要解析索引/非索引列,简单地 JOIN 两个表不是更容易吗,如下所示:
因此,如果workflow_finished 中存在记录,则此工作流已完成,否则未完成。在我看来,这相当简单。
当查询未完成的工作流程时,查询变为:
也许您想要原始查询?有旗帜和日期吗?然后像这样查询:
对于数据的消费者,可以而且应该根据他们的需要创建视图。
To resolve the indexed / non-indexed columns, wouldn't it be easier to simply JOIN two tables, like this:
Thus, if a record exists in workflow_finished, this workflow's completed, else it isn't. It seems to me this is rather simple.

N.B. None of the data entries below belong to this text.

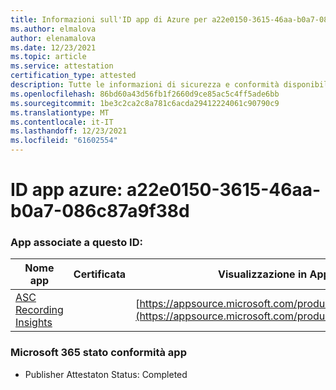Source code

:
 ```yaml
---
title: Informazioni sull'ID app di Azure per a22e0150-3615-46aa-b0a7-086c87a9f38d
ms.author: elmalova
author: elenamalova
ms.date: 12/23/2021
ms.topic: article
ms.service: attestation
certification_type: attested
description: Tutte le informazioni di sicurezza e conformità disponibili per a22e0150-3615-46aa-b0a7-086c87a9f38d.
ms.openlocfilehash: 86bd60a43d56fb1f2660d9ce85ac5c4ff5ade6bb
ms.sourcegitcommit: 1be3c2ca2c8a781c6acda29412224061c90790c9
ms.translationtype: MT
ms.contentlocale: it-IT
ms.lasthandoff: 12/23/2021
ms.locfileid: "61602554"
---
```

# <a name="azure-app-id-a22e0150-3615-46aa-b0a7-086c87a9f38d"></a>ID app azure: a22e0150-3615-46aa-b0a7-086c87a9f38d


### <a name="apps-associated-with-this-id"></a>App associate a questo ID:
| **Nome app** | **Certificata** | **Visualizzazione in AppSource** |
|--------------|---------------|-----------------------|
| [ASC Recording Insights](https://docs.microsoft.com/microsoft-365-app-certification/forward/WA200000708) |  | [https://appsource.microsoft.com/product/office/WA200000708](https://appsource.microsoft.com/product/office/WA200000708) |

### <a name="microsoft-365-app-compliance-status"></a>Microsoft 365 stato conformità app
- Publisher Attestaton Status: Completed
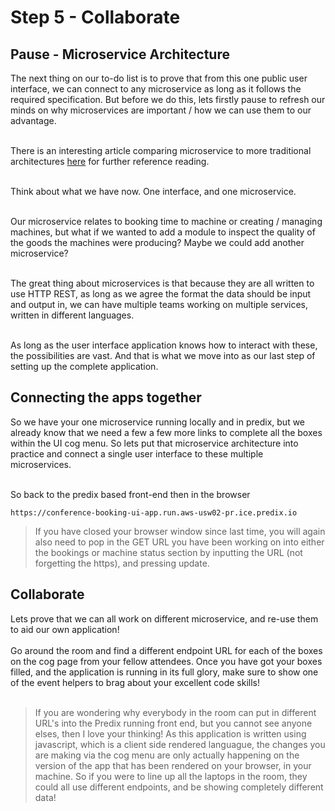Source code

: # Step 5 - Collaborate

## Pause - Microservice Architecture

The next thing on our to-do list is to prove that from this one public user interface, we can connect to any microservice as long as it follows the required specification. But before we do this, lets firstly pause to refresh our minds on why microservices are important / how we can use them to our advantage.<br/><br/>

There is an interesting article comparing microservice to more traditional architectures [here](https://www.nginx.com/blog/introduction-to-microservices/) for further reference reading.<br/><br/>

Think about what we have now. One interface, and one microservice. <br/><br/>

Our microservice relates to booking time to machine or creating / managing machines, but what if we wanted to add a module to inspect the quality of the goods the machines were producing? Maybe we could add another microservice?<br/><br/>

The great thing about microservices is that because they are all written to use HTTP REST, as long as we agree the format the data should be input and output in, we can have multiple teams working on multiple services, written in different languages.<br/><br/>

As long as the user interface application knows how to interact with these, the possibilities are vast. And that is what we move into as our last step of setting up the complete application.

## Connecting the apps together

So we have your one microservice running locally and in predix, but we already know that we need a few a few more links to complete all the boxes within the UI cog menu. So lets put that microservice architecture into practice and connect a single user interface to these multiple microservices.<br/><br/>

So back to the predix based front-end then in the browser
```
https://conference-booking-ui-app.run.aws-usw02-pr.ice.predix.io
```

>If you have closed your browser window since last time, you will again also need to pop in the GET URL you have been working on into either the bookings or machine status section by inputting the URL (not forgetting the https), and pressing update.

## Collaborate

Lets prove that we can all work on different microservice, and re-use them to aid our own application! <br/><br/>
Go around the room and find a different endpoint URL for each of the boxes on the cog page from your fellow attendees. Once you have got your boxes filled, and the application is running in its full glory, make sure to show one of the event helpers to brag about your excellent code skills!<br/><br/>

>If you are wondering why everybody in the room can put in different URL's into the Predix running front end, but you cannot see anyone elses, then I love your thinking! As this application is written using javascript, which is a client side rendered languague, the changes you are making via the cog menu are only actually happening on the version of the app that has been rendered on your browser, in your machine. So if you were to line up all the laptops in the room, they could all use different endpoints, and be showing completely different data!
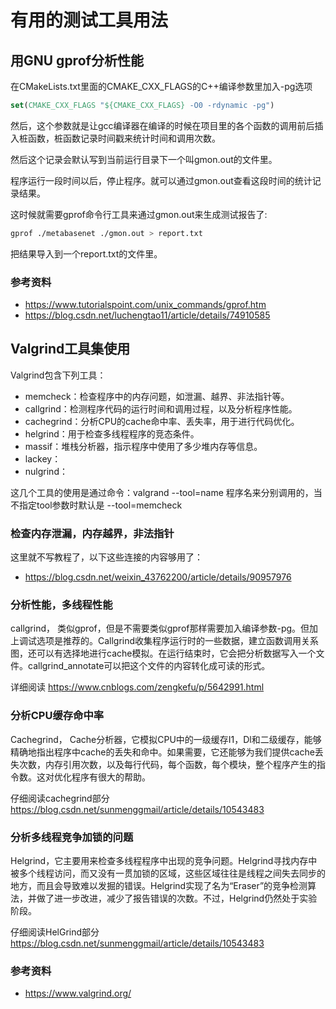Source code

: # 有用的测试工具用法

## 用GNU gprof分析性能

在CMakeLists.txt里面的CMAKE_CXX_FLAGS的C++编译参数里加入-pg选项

```cmake
set(CMAKE_CXX_FLAGS "${CMAKE_CXX_FLAGS} -O0 -rdynamic -pg")
```

然后，这个参数就是让gcc编译器在编译的时候在项目里的各个函数的调用前后插入桩函数，桩函数记录时间戳来统计时间和调用次数。

然后这个记录会默认写到当前运行目录下一个叫gmon.out的文件里。

程序运行一段时间以后，停止程序。就可以通过gmon.out查看这段时间的统计记录结果。

这时候就需要gprof命令行工具来通过gmon.out来生成测试报告了:

```bash
gprof ./metabasenet ./gmon.out > report.txt
```

把结果导入到一个report.txt的文件里。

### 参考资料

- https://www.tutorialspoint.com/unix_commands/gprof.htm
- https://blog.csdn.net/luchengtao11/article/details/74910585

## Valgrind工具集使用

Valgrind包含下列工具：

- memcheck：检查程序中的内存问题，如泄漏、越界、非法指针等。
- callgrind：检测程序代码的运行时间和调用过程，以及分析程序性能。
- cachegrind：分析CPU的cache命中率、丢失率，用于进行代码优化。
- helgrind：用于检查多线程程序的竞态条件。
- massif：堆栈分析器，指示程序中使用了多少堆内存等信息。
- lackey：
- nulgrind：

这几个工具的使用是通过命令：valgrand --tool=name 程序名来分别调用的，当不指定tool参数时默认是 --tool=memcheck

### 检查内存泄漏，内存越界，非法指针

这里就不写教程了，以下这些连接的内容够用了：

- https://blog.csdn.net/weixin_43762200/article/details/90957976

### 分析性能，多线程性能

callgrind， 类似gprof，但是不需要类似gprof那样需要加入编译参数-pg。但加上调试选项是推荐的。Callgrind收集程序运行时的一些数据，建立函数调用关系图，还可以有选择地进行cache模拟。在运行结束时，它会把分析数据写入一个文件。callgrind_annotate可以把这个文件的内容转化成可读的形式。

详细阅读 https://www.cnblogs.com/zengkefu/p/5642991.html


### 分析CPU缓存命中率

Cachegrind， Cache分析器，它模拟CPU中的一级缓存I1，Dl和二级缓存，能够精确地指出程序中cache的丢失和命中。如果需要，它还能够为我们提供cache丢失次数，内存引用次数，以及每行代码，每个函数，每个模块，整个程序产生的指令数。这对优化程序有很大的帮助。

仔细阅读cachegrind部分 https://blog.csdn.net/sunmenggmail/article/details/10543483

### 分析多线程竞争加锁的问题

Helgrind，它主要用来检查多线程程序中出现的竞争问题。Helgrind寻找内存中被多个线程访问，而又没有一贯加锁的区域，这些区域往往是线程之间失去同步的地方，而且会导致难以发掘的错误。Helgrind实现了名为“Eraser”的竞争检测算法，并做了进一步改进，减少了报告错误的次数。不过，Helgrind仍然处于实验阶段。

仔细阅读HelGrind部分 https://blog.csdn.net/sunmenggmail/article/details/10543483

### 参考资料

- https://www.valgrind.org/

When querying for unfinished workflows, the query becomes:
Maybe you want the original query? With a flag and the date? Query like this then:
For consumers of the data, views can and should be created for their needs.
作为基于函数的索引的替代方法,您还可以使用“虚拟”值(例如 9999 年 12 月 31 日,或者最早预期 date_finished 值的前一天)作为未完成工作流的 date_finished 值。
编辑:替代虚拟日期值,以下评论。
As an alternative to a function-based index, you could also use a "dummy" value (such as 31 December 9999, or alternatively one day before the earliest expected date_finished value) as the date_finished value for unfinished workflows.
EDIT: Alternative dummy date value, following comments.
我更喜欢单列解决方案。
但是,在我最常使用的数据库中,索引中包含 NULL,因此搜索开放工作流程的常见情况会很快,而在您的情况下会较慢。由于搜索开放工作流程的情况可能是您最常做的事情之一,因此您可能需要冗余列来支持该搜索。
测试性能,看看是否可以使用性能更好的解决方案,然后在必要时回退到不太好的解决方案。
I prefer the single-column solution.
However, in the databases I use most often NULLs are included in indexes, so your common case of searching for open workflows will be fast whereas in your case it will be slower. Because the case of searching for open workflows is likely to be one of the most common things you do, you may need the redundant column simply to support that search.
Test for performance to see if you can use the better solution performance-wise, then fall back to the less-good solution if necessary.